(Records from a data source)
####

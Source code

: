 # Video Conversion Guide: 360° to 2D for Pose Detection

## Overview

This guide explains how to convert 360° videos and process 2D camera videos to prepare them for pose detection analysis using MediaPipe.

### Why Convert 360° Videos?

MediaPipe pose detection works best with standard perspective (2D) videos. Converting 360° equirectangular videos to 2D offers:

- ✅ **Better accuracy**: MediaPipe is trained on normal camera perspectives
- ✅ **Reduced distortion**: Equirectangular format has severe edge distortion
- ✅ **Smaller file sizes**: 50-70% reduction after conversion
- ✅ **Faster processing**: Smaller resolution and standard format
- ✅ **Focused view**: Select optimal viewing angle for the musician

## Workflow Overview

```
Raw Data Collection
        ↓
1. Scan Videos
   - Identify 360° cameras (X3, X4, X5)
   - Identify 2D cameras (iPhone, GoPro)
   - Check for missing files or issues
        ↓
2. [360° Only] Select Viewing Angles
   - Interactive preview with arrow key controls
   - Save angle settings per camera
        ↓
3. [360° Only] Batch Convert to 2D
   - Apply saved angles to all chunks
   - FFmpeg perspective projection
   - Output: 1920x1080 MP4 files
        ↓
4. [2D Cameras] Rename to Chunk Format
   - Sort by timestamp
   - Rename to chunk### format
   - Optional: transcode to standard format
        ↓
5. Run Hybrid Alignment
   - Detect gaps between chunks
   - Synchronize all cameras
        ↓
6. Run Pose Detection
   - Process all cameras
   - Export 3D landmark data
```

####

What is being asked:
Write out only the lines from the very start of the entries above to the line that includes "### Why Convert 360° Videos?", both ends included, each one unchanged.

Response to this task:
Source code

: # Video Conversion Guide: 360° to 2D for Pose Detection

## Overview

This guide explains how to convert 360° videos and process 2D camera videos to prepare them for pose detection analysis using MediaPipe.

### Why Convert 360° Videos?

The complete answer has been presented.